It has a DSL for configuration rather than using guile. The community is larger and more active. There are more available packages. It's also older and of course Guix was built on Nix mostly over philosophical differences (like the inclusion of non-libre software. Guix and Nix are symbiotic in a similar sense to Debian and Ubuntu.

If Haiku and OpenBSD have a general, then I'd say, yeah, it does, especially since it seems like more people here use it even though it's not really mainstream

how come most nix users are emcs users as well?

I use neovim myself and I know I'm not the only nix user to do so.
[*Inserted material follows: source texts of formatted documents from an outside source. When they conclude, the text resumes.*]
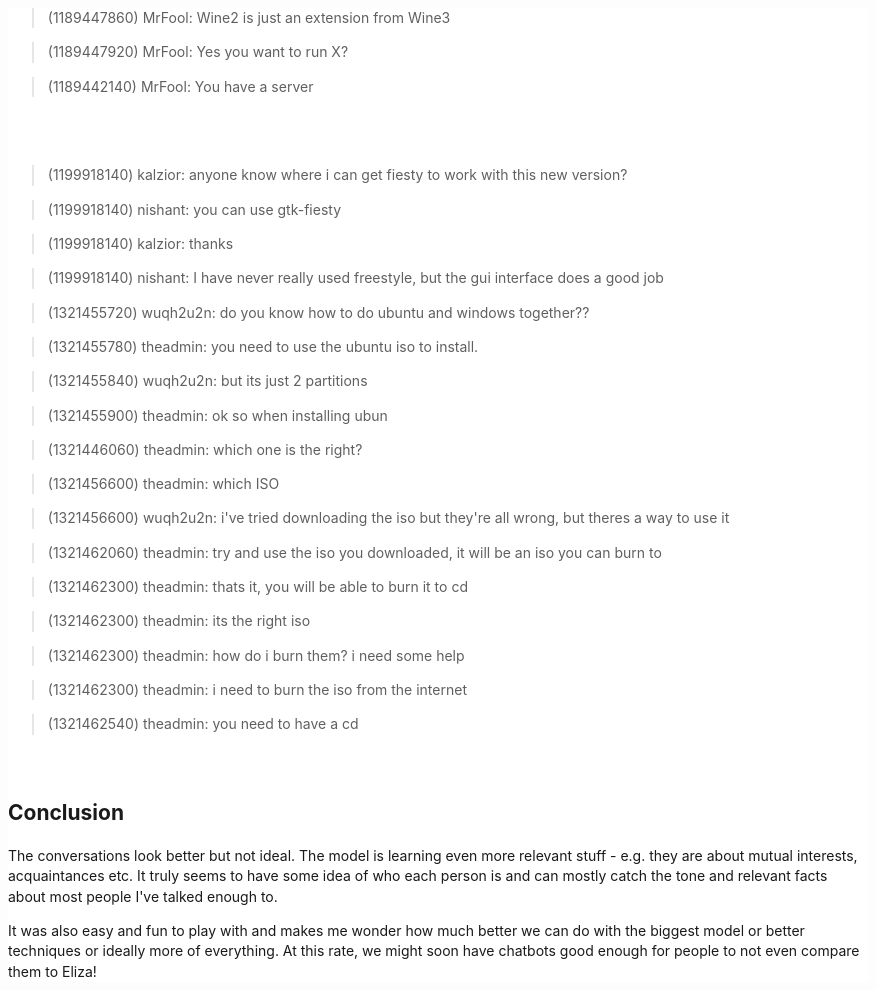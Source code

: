>(1189447860) MrFool: Wine2 is just an extension from Wine3

>(1189447920) MrFool: Yes you want to run X?

>(1189442140) MrFool: You have a server

<br>
<br>

>(1199918140) kalzior: anyone know where i can get fiesty to work with this new version?

>(1199918140) nishant: you can use gtk-fiesty

>(1199918140) kalzior: thanks

>(1199918140) nishant: I have never really used freestyle, but the gui interface does a good job



>(1321455720) wuqh2u2n: do you know how to do ubuntu and windows together??

>(1321455780) theadmin: you need to use the ubuntu iso to install.

>(1321455840) wuqh2u2n: but its just 2 partitions

>(1321455900) theadmin: ok so when installing ubun

>(1321446060) theadmin: which one is the right?

>(1321456600) theadmin: which ISO

>(1321456600) wuqh2u2n: i've tried downloading the iso but they're all wrong, but theres a way to use it

>(1321462060) theadmin: try and use the iso you downloaded, it will be an iso you can burn to

>(1321462300) theadmin: thats it, you will be able to burn it to cd

>(1321462300) theadmin: its the right iso

>(1321462300) theadmin: how do i burn them? i need some help

>(1321462300) theadmin: i need to burn the iso from the internet

>(1321462540) theadmin: you need to have a cd

<br>

## Conclusion

The conversations look better but not ideal. The model is learning even more relevant stuff - e.g. they are about mutual interests, acquaintances etc. It truly seems to have some idea of who each person is and can mostly catch the tone and relevant facts about most people I've talked enough to.

It was also easy and fun to play with and makes me wonder how much better we can do with the biggest model or better techniques or ideally more of everything. At this rate, we might soon have chatbots good enough for people to not even compare them to Eliza!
I've tried switching to emacs but haven't found it worth the effort, I get work done with vim and I can't have it be disrupted too much (same reason I use nix -- I don't want my shit to break in the middle of a project)

{so = { it = just; has = [brackets, commas, and];}; semicolons = instead;}

wow such syntax

The biggest overlap with the Nix community is the Haskell community understandably, and the same kind of people interested in academic cs stuff are often Emacs people.

>(not (does (have it lisp)))
ftfy

baste

Except academia still prefers vim

is that true? I'm pretty removed from any sort of academia, but I'd imagine they'd prefer something extensible in a more "normal" manner such as emacs or even eclipse.

There are more academics using emacs than other populations, but that is still a small minority of academia. GUI shit is still king in Academia, then vim, then emacs, then nano.

here's an SS from my desktop. nothing seriously special. uptime was 50 days before I rebooted. I think I've gone something like 120 days on nixos and within that I was running full system upgrades automatically every night, this is on a desktop that's commonly used so I'd imagine I could easily have years of uptime on a server.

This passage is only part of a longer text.